東の鳥辺野(とりべの)と並んで風葬(ふうそう)の地であった化野(あだしの)に立ち込める儚(はかな)さの気。嵯峨鳥居本(さがとりいもと)に佇む茅葺(かやぶ)き古民家(こみんか)と農家風(のうかふう)町家(まちや)を両脇(りょうわき)に抱える愛宕街道(あたごかいどう)をそぞろ歩けば、うたかたの泡沫(ほうまつ)にも似た人の生涯(しょうがい)であるがひたむきに生きた庶民(しょみん)の暮らしの熱が伝わってくるように感じられる。

八体地蔵(はったいじぞう)の三叉路(さんさろ)を東に直進すれば清凉寺(せいりょうじ)、そして大覚寺(だいかくじ)。右に折れれば小倉山のふもとの竹林である。祇王寺(ぎおうじ)に隠遁(いんとん)した祇王(ぎおう)母子が権力者平清盛(たいらのきよもり)に翻弄(ほんろう)される生き様はまさしく荒波にもまれる小舟(こぶね)であろうか。

名うての好色家(こうしょくか)清盛に飽きられ棄てられて祇王が母妹たちと共にこもった草庵は小倉山の深い森に静かに抱かれて佇む。それでも祇王母子の供養塔(くようとう)を境内(けいだい)に建立(こんりゅう)した清盛の胸中を察するとすれば、気ままな我が身に寄せてくれた祇王の純愛(じゅんあい)へのせめてもの詫(わ)びの念だったのだろうか。

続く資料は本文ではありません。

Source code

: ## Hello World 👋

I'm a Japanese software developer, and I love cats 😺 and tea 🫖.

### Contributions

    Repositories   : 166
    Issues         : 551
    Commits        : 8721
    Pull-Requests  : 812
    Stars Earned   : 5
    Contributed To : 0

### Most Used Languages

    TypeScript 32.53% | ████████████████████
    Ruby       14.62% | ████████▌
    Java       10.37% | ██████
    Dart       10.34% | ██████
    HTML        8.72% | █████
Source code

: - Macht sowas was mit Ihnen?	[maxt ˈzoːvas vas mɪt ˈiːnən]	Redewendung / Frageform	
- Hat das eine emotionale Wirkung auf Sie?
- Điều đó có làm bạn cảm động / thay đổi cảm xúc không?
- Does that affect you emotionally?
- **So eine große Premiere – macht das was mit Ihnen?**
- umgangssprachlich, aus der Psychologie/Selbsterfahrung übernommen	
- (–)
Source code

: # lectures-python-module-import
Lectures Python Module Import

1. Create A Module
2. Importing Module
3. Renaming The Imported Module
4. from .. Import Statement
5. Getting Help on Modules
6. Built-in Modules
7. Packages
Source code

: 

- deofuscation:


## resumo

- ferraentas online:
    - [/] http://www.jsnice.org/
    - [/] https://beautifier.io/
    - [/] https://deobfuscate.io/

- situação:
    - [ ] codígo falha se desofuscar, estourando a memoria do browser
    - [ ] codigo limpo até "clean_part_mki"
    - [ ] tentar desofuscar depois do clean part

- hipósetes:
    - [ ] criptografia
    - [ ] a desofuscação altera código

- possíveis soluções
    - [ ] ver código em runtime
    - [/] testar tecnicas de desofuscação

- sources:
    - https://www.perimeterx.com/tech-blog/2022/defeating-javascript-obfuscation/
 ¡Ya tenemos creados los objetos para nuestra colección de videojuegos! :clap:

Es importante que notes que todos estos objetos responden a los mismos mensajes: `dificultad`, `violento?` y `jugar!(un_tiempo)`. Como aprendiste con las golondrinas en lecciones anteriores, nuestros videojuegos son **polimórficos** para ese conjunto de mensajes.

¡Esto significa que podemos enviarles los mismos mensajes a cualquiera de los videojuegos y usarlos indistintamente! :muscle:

その後まもなくの源平合戦8げんぺいがっせん)で源氏(げんじ)の軍勢に打ち破られて果てる清盛の命も生涯も、葉に結ぶ朝露(あさつゆ)のごとくはかないものである。嵯峨野路には談笑(だんしょう)しながらの散策(さんさく)を楽しむ若い娘たちの歓声(かんせい)が軽(かろ)やかに響(ひび)いている。それもまた人の生である。